Aquí viene lo más agudo de la angustia hitchcokiana, porque la segunda señora Winter comienza a desarrollar una aguda y dolorosa obsesión por Rebeca, y es que Manderley está repleta de los bártulos de la difunta. (Bártulos costosos como joyas, abrigos de piel y sábanas de seda, no zapatos chuecos, blusas percudidas ni cacerolas abolladas como en mis muy personales versiones tercermundistas; tampoco las mujeres de mis versiones estaban muertas, cabe decir). Además, el numeroso personal de la casa tiene prudentísimos comentarios como los siguientes: «Esa es la papelería de la señora Winter, es decir, de Rebeca», o «Rebeca era la mujer más bella del mundo». Para entonces Joan Fontaine se la pasa exprimiéndose las manos de angustia y preguntando con una mezcla de urgencia y pavor detalles sobre la vida y la persona de Rebeca. Ha caído finalmente en las arenas movedizas de los celos anacrónicos: una prisión viva que, como los buitres de Prometeo, muerde a su víctima todos los días en el órgano que intenta repararse constantemente. Y nosotros hemos caído en la trampa de Hitchcock, que nos distrae con la magistral interpretación de Fontaine del verdadero argumento.
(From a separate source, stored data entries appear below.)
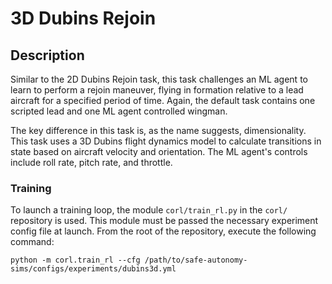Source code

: # 3D Dubins Rejoin

## Description

Similar to the 2D Dubins Rejoin task, this task challenges an ML agent to learn to perform a rejoin maneuver,
flying in formation relative to a lead aircraft for a specified period of time. 
Again, the default task contains one scripted lead and one ML agent controlled wingman.

The key difference in this task is, as the name suggests, dimensionality.
This task uses a 3D Dubins flight dynamics model to calculate
transitions in state based on aircraft velocity and orientation. 
The ML agent's controls include roll rate, pitch rate, and throttle. 


### Training

To launch a training loop, the module `corl/train_rl.py` in the `corl/` repository 
is used. This module must be passed the necessary experiment config file at launch. 
From the root of the repository, execute the following command:

```commandline
python -m corl.train_rl --cfg /path/to/safe-autonomy-sims/configs/experiments/dubins3d.yml
```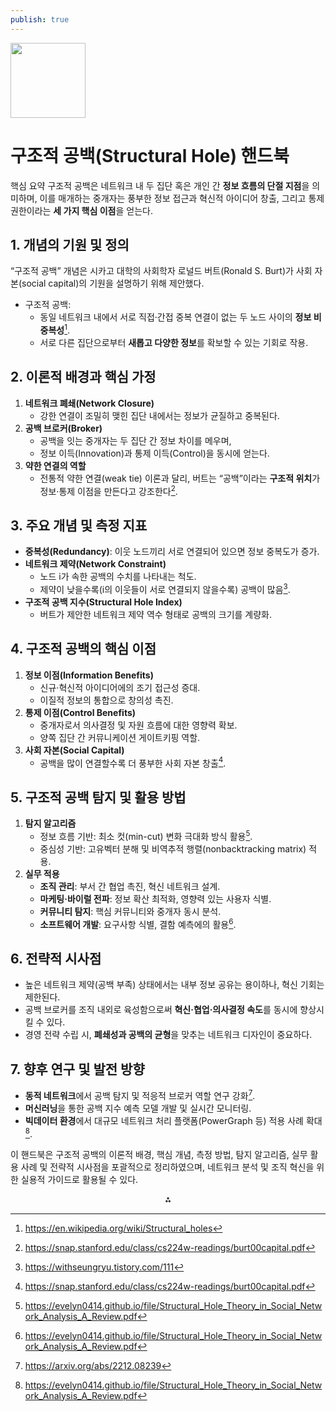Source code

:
 ```yaml
---
publish: true
---
```


<img src="https://r2cdn.perplexity.ai/pplx-full-logo-primary-dark%402x.png" class="logo" width="120"/>

# 구조적 공백(Structural Hole) 핸드북

핵심 요약
구조적 공백은 네트워크 내 두 집단 혹은 개인 간 **정보 흐름의 단절 지점**을 의미하며, 이를 매개하는 중개자는 풍부한 정보 접근과 혁신적 아이디어 창출, 그리고 통제 권한이라는 **세 가지 핵심 이점**을 얻는다.

## 1. 개념의 기원 및 정의

“구조적 공백” 개념은 시카고 대학의 사회학자 로널드 버트(Ronald S. Burt)가 사회 자본(social capital)의 기원을 설명하기 위해 제안했다.

- 구조적 공백:
    - 동일 네트워크 내에서 서로 직접·간접 중복 연결이 없는 두 노드 사이의 **정보 비중복성**[^1].
    - 서로 다른 집단으로부터 **새롭고 다양한 정보**를 확보할 수 있는 기회로 작용.


## 2. 이론적 배경과 핵심 가정

1) **네트워크 폐쇄(Network Closure)**
    - 강한 연결이 조밀히 맺힌 집단 내에서는 정보가 균질하고 중복된다.
2) **공백 브로커(Broker)**
    - 공백을 잇는 중개자는 두 집단 간 정보 차이를 메우며,
    - 정보 이득(Innovation)과 통제 이득(Control)을 동시에 얻는다.
3) **약한 연결의 역할**
    - 전통적 약한 연결(weak tie) 이론과 달리, 버트는 “공백”이라는 **구조적 위치**가 정보·통제 이점을 만든다고 강조한다[^2].

## 3. 주요 개념 및 측정 지표

- **중복성(Redundancy)**: 이웃 노드끼리 서로 연결되어 있으면 정보 중복도가 증가.
- **네트워크 제약(Network Constraint)**
    - 노드 i가 속한 공백의 수치를 나타내는 척도.
    - 제약이 낮을수록(i의 이웃들이 서로 연결되지 않을수록) 공백이 많음[^3].
- **구조적 공백 지수(Structural Hole Index)**
    - 버트가 제안한 네트워크 제약 역수 형태로 공백의 크기를 계량화.


## 4. 구조적 공백의 핵심 이점

1) **정보 이점(Information Benefits)**
    - 신규·혁신적 아이디어에의 조기 접근성 증대.
    - 이질적 정보의 통합으로 창의성 촉진.
2) **통제 이점(Control Benefits)**
    - 중개자로서 의사결정 및 자원 흐름에 대한 영향력 확보.
    - 양쪽 집단 간 커뮤니케이션 게이트키핑 역할.
3) **사회 자본(Social Capital)**
    - 공백을 많이 연결할수록 더 풍부한 사회 자본 창출[^2].

## 5. 구조적 공백 탐지 및 활용 방법

1) **탐지 알고리즘**
    - 정보 흐름 기반: 최소 컷(min-cut) 변화 극대화 방식 활용[^4].
    - 중심성 기반: 고유벡터 분해 및 비역추적 행렬(nonbacktracking matrix) 적용.
2) **실무 적용**
    - **조직 관리**: 부서 간 협업 촉진, 혁신 네트워크 설계.
    - **마케팅·바이럴 전파**: 정보 확산 최적화, 영향력 있는 사용자 식별.
    - **커뮤니티 탐지**: 핵심 커뮤니티와 중개자 동시 분석.
    - **소프트웨어 개발**: 요구사항 식별, 결함 예측에의 활용[^4].

## 6. 전략적 시사점

- 높은 네트워크 제약(공백 부족) 상태에서는 내부 정보 공유는 용이하나, 혁신 기회는 제한된다.
- 공백 브로커를 조직 내외로 육성함으로써 **혁신·협업·의사결정 속도**를 동시에 향상시킬 수 있다.
- 경영 전략 수립 시, **폐쇄성과 공백의 균형**을 맞추는 네트워크 디자인이 중요하다.


## 7. 향후 연구 및 발전 방향

- **동적 네트워크**에서 공백 탐지 및 적응적 브로커 역할 연구 강화[^5].
- **머신러닝**을 통한 공백 지수 예측 모델 개발 및 실시간 모니터링.
- **빅데이터 환경**에서 대규모 네트워크 처리 플랫폼(PowerGraph 등) 적용 사례 확대[^4].

이 핸드북은 구조적 공백의 이론적 배경, 핵심 개념, 측정 방법, 탐지 알고리즘, 실무 활용 사례 및 전략적 시사점을 포괄적으로 정리하였으며, 네트워크 분석 및 조직 혁신을 위한 실용적 가이드로 활용될 수 있다.

<div style="text-align: center">⁂</div>

[^1]: https://en.wikipedia.org/wiki/Structural_holes

[^2]: https://snap.stanford.edu/class/cs224w-readings/burt00capital.pdf

[^3]: https://withseungryu.tistory.com/111

[^4]: https://evelyn0414.github.io/file/Structural_Hole_Theory_in_Social_Network_Analysis_A_Review.pdf

[^5]: https://arxiv.org/abs/2212.08239

[^6]: https://www.anmut.co.uk/structural-holes-and-life-sciences-4-0-a-social-network-analysis/

[^7]: https://sk.sagepub.com/ency/edvol/socialnetworks/chpt/structural-holes

[^8]: https://www.sciencedirect.com/topics/computer-science/structural-hole

[^9]: https://smg.media.mit.edu/library/Burt.StructuralHoles.pdf

[^10]: https://visiblenetworklabs.com/2019/08/21/structural-holes-and-networks/

[^11]: https://www.jstor.org/stable/j.ctv1kz4h78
Sin embargo, en este señuelo dramático hay bastante tormento y suficientes arquetipos para seducir al espectador. No en vano «la segunda señora Winter» nunca tuvo nombre y su pasado es solo un lugar común entre los aporreados por la vida: huérfana, sin dinero, se enamora del hombre que representa un-mejor-futuro, pero pronto descubre que ella no solo no es nadie sino que la sombra de la anterior mujer tiene proporciones bíblicas. Para colmo, durante buena parte de su angustia no conoce el rostro de Rebeca, y solo le toca imaginar una Venus inalcanzable. Además, nadie tiene reparos en darle un trato secundario, y sus esfuerzos por hacer «un buen papel» dan al traste todo el tiempo. Así, la casona que sería el Mejor Futuro se convierte en una prisión que pone en peligro su estabilidad mental. En pocas palabras, vive una vida que parece prestada y la persigue un fantasma.
Para cuando la película nos revela su misterio y sabemos quién es, o mejor dicho Qué Era Rebeca y comprendemos por qué se la pasó compungido Olivier, hasta nos sentimos aliviados de conocer la verdad siniestra. También nuestra joven protagonista está aliviada: «Entonces todo este tiempo no la has amado», dice sin poder ocultar una sonrisita.
Nosotros somos felices porque Joan Fontaine deja de sufrir, aunque también un poquitín culpables porque ahora todos (la joven sufriente, el marido, Rebeca) nos movemos en un fango de inmoralidades: la conducta del ¿inocente? Maxim es por lo menos cobarde y pusilánime, Rebeca resultó ser más mala que el pozole vegetariano y nuestra adorada joven esposa está dispuesta a mentir, ocultar, y quién sabe qué más con tal de permanecer junto a un emasculado aunque todavía guapísimo Laurence Olivier.
Lo que sigue es una secuencia policiaca y, para coronar el pastel, locura shakesperiana en Manderley. La protagonista sin nombre de pila y Maxim vivirán menos opulentamente pero igual de ingenuos y enamorados que antes. Nosotros nos quedamos con dos angustias que producen morbo: 1) la pena por Joan Fontaine en las arenas movedizas de los celos anacrónicos y 2) verla caer de la condición de víctima perfecta, inocente y pura para coquetear con la corrupción moral, la dureza, la crueldad y la indignidad en la casita junto al mar.
Respecto a la nueva versión de Netflix, comenzaba a enojarme con actores y director hasta que el aburrimiento me salvó de una emoción tan intensa.